Here we focus on Web Services since it more common among public resources such CDC and the US Census.

Key concepts

  • Endpoints: Usually a URL where API can be accessed.

  • Methods: Actions that can be performed, for example HTTP methods like GET, POST, PUT, or DELETE.

  • Request: Asking the API to perform a function.

  • Response: The data it returns.

  • Rate Limits: Restrictions on calls to API.

  • Authentication and Authorization: Methods include API keys, OAuth, or Jason Web Tokens (JWT).

  • Data Formats: Many web APIs exchange data in a specific format, often JSON or CSV.

JSON

  • Sharing data on the internet has become more and more common.

  • Unfortunately, providers use different formats, which makes wrangling harder.

  • Yet there are some standards that are also becoming more common.

  • A format that is widely being adopted is the JavaScript Object Notation or JSON.

  • Because this format is very general, it is nothing like a spreadsheet.

JSON

  • JSON files look like code you use to define a list:
[
  {
    "name": "Miguel",
    "student_id": 1,
    "exam_1": 85,
    "exam_2": 86
  },
  {
    "name": "Sofia",
    "student_id": 2,
    "exam_1": 94,
    "exam_2": 93
  },
  {
    "name": "Aya",
    "student_id": 3,
    "exam_1": 87,
    "exam_2": 88
  },
  {
    "name": "Cheng",
    "student_id": 4,
    "exam_1": 90,
    "exam_2": 91
  }
] 
  • The file above actually represents a data frame.

JSON

  • We can use the function fromJSON from the jsonlite package to read files.
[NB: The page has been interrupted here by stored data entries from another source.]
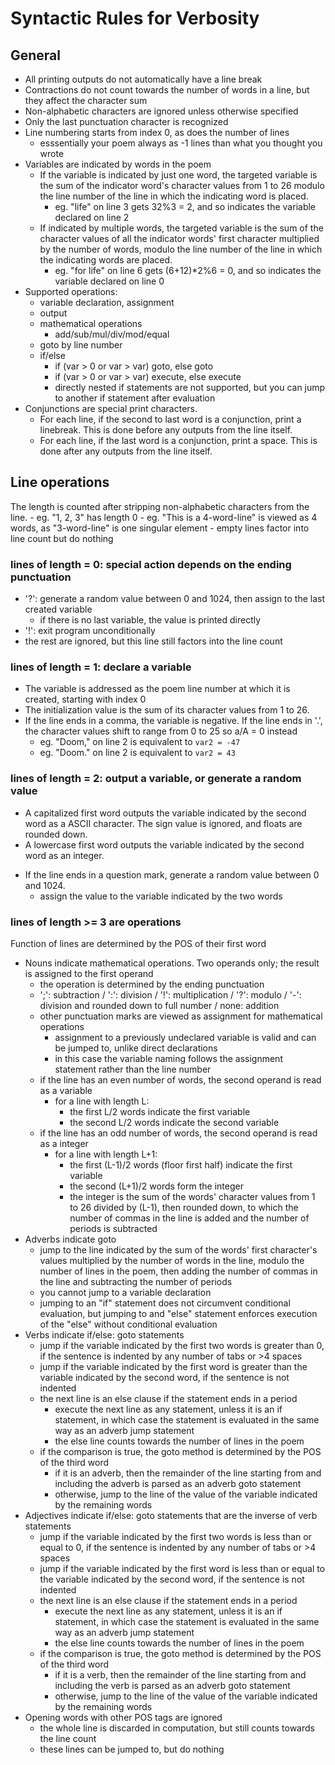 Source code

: # Syntactic Rules for Verbosity

## General
- All printing outputs do not automatically have a line break
- Contractions do not count towards the number of words in a line, but they affect the character sum
- Non-alphabetic characters are ignored unless otherwise specified
- Only the last punctuation character is recognized
- Line numbering starts from index 0, as does the number of lines
    - esssentially your poem always as -1 lines than what you thought you wrote
- Variables are indicated by words in the poem
    - If the variable is indicated by just one word, the targeted variable is the sum of the indicator word's character values from 1 to 26 modulo the line number of the line in which the indicating word is placed.
        - eg. "life" on line 3 gets 32%3 = 2, and so indicates the variable declared on line 2
    - If indicated by multiple words, the targeted variable is the sum of the character values of all the indicator words' first character multiplied by the number of words, modulo the line number of the line in which the indicating words are placed.
        - eg. "for life" on line 6 gets (6+12)*2%6 = 0, and so indicates the variable declared on line 0
- Supported operations:
    - variable declaration, assignment
    - output
    - mathematical operations
        - add/sub/mul/div/mod/equal
    - goto by line number
    - if/else
        - if (var > 0 or var > var) goto, else goto
        - if (var > 0 or var > var) execute, else execute
        - directly nested if statements are not supported, but you can jump to another if statement after evaluation
- Conjunctions are special print characters.
    <!-- - The line is treated as starting from the first non-auxilary, conjunction, determiner, or adposition word. -->
    - For each line, if the second to last word is a conjunction, print a linebreak. This is done before any outputs from the line itself.
    - For each line, if the last word is a conjunction, print a space. This is done after any outputs from the line itself.
<!-- - Determiners(articles, quantifiers, etc.) and adpositions (in, to, etc.) are ignored when at the beginning of a line, unless the line is single- or double-worded (a variable declaration or print statement).
    - The line is treated as starting from the first non-determiner, or adposition word. -->

## Line operations
The length is counted after stripping non-alphabetic characters from the line.
    - eg. "1, 2, 3" has length 0
    - eg. "This is a 4-word-line" is viewed as 4 words, as "3-word-line" is one singular element
    - empty lines factor into line count but do nothing
### lines of length = 0: special action depends on the ending punctuation
- '?': generate a random value between 0 and 1024, then assign to the last created variable
    - if there is no last variable, the value is printed directly
- '!': exit program unconditionally
- the rest are ignored, but this line still factors into the line count
### lines of length = 1: declare a variable
- The variable is addressed as the poem line number at which it is created, starting with index 0
- The initialization value is the sum of its character values from 1 to 26. 
- If the line ends in a comma, the variable is negative. If the line ends in '.', the character values shift to range from 0 to 25 so a/A = 0 instead
    - eg. "Doom," on line 2 is equivalent to `var2 = -47`
    - eg. "Doom." on line 2 is equivalent to `var2 = 43`
### lines of length = 2: output a variable, or generate a random value
- A capitalized first word outputs the variable indicated by the second word as a ASCII character. The sign value is ignored, and floats are rounded down.
- A lowercase first word outputs the variable indicated by the second word as an integer.
<!-- - If the line ends in a period, a value of 1 is added to the output.
- If the line ends in an exclamation mark, a value of 1 is subtracted from the output. -->
- If the line ends in a question mark, generate a random value between 0 and 1024.
    - assign the value to the variable indicated by the two words
### lines of length >= 3 are operations
Function of lines are determined by the POS of their first word
- Nouns indicate mathematical operations. Two operands only; the result is assigned to the first operand
    - the operation is determined by the ending punctuation
    - ';': subtraction / ':': division / '!': multiplication / '?': modulo / '-': division and rounded down to full number / none: addition
    - other punctuation marks are viewed as assignment for mathematical operations
        - assignment to a previously undeclared variable is valid and can be jumped to, unlike direct declarations
        - in this case the variable naming follows the assignment statement rather than the line number
    - if the line has an even number of words, the second operand is read as a variable
        - for a line with length L:
            - the first L/2 words indicate the first variable
            - the second L/2 words indicate the second variable
    - if the line has an odd number of words, the second operand is read as a integer
        - for a line with length L+1:
            - the first (L-1)/2 words (floor first half) indicate the first variable
            - the second (L+1)/2 words form the integer
            - the integer is the sum of the words' character values from 1 to 26 divided by (L-1), then rounded down, to which the number of commas in the line is added and the number of periods is subtracted
- Adverbs indicate goto
    - jump to the line indicated by the sum of the words' first character's values multiplied by the number of words in the line, modulo the number of lines in the poem, then adding the number of commas in the line and subtracting the number of periods
    - you cannot jump to a variable declaration
    - jumping to an "if" statement does not circumvent conditional evaluation, but jumping to and "else" statement enforces execution of the "else" without conditional evaluation
- Verbs indicate if/else: goto statements
    - jump if the variable indicated by the first two words is greater than 0, if the sentence is indented by any number of tabs or >4 spaces
    - jump if the variable indicated by the first word is greater than the variable indicated by the second word, if the sentence is not indented
    - the next line is an else clause if the statement ends in a period
        - execute the next line as any statement, unless it is an if statement, in which case the statement is evaluated in the same way as an adverb jump statement
        - the else line counts towards the number of lines in the poem
    - if the comparison is true, the goto method is determined by the POS of the third word
        - if it is an adverb, then the remainder of the line starting from and including the adverb is parsed as an adverb goto statement
        - otherwise, jump to the line of the value of the variable indicated by the remaining words
- Adjectives indicate if/else: goto statements that are the inverse of verb statements
    - jump if the variable indicated by the first two words is less than or equal to 0, if the sentence is indented by any number of tabs or >4 spaces
    - jump if the variable indicated by the first word is less than or equal to the variable indicated by the second word, if the sentence is not indented
    - the next line is an else clause if the statement ends in a period
        - execute the next line as any statement, unless it is an if statement, in which case the statement is evaluated in the same way as an adverb jump statement
        - the else line counts towards the number of lines in the poem
    - if the comparison is true, the goto method is determined by the POS of the third word
        - if it is a verb, then the remainder of the line starting from and including the verb is parsed as an adverb goto statement
        - otherwise, jump to the line of the value of the variable indicated by the remaining words
- Opening words with other POS tags are ignored
    - the whole line is discarded in computation, but still counts towards the line count
    - these lines can be jumped to, but do nothing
  • Here is an example providing information Nobel prize winners:

library(jsonlite) 
nobel <- fromJSON("http://api.nobelprize.org/v1/prize.json") 
  • This downloads a JSON file and reads into a list:
class(nobel)
[1] "list"

JSON

The JSON parsers have arguments that make the list components into vectors and lists into data frames when possible:

  • simplifyVector

  • simplifyDataFrame

  • simplifyMatrix

  • flatten

JSON

  • The object is rather complicated. The prizes component includes a list of data frames with information about Nobel Laureates:
nobel$prizes |> 
  filter(category == "literature" & year == "1971") |>  
  pull(laureates) |> 
  first() |> 
  select(id, firstname, surname) 
   id firstname surname
1 645     Pablo  Neruda

The httr2 package

  • HTTPS is the most widely used protocol for data sharing through the internet.

  • The httr2 package provides functions to work with HTTPS requests.

  • One of the core functions in this package is request, which is used to form request to send to web services.

  • The req_perform function sends the request.

  • This request function forms an HTTP GET request to the specified URL.

The httr2 package

  • Typically, HTTP GET requests are used to retrieve information from a server based on the provided URL.

  • The function returns an object of class response.

  • This object contains all the details of the server’s response, including status code, headers, and content.

  • You can then use other httr2 functions to extract or interpret information from this response.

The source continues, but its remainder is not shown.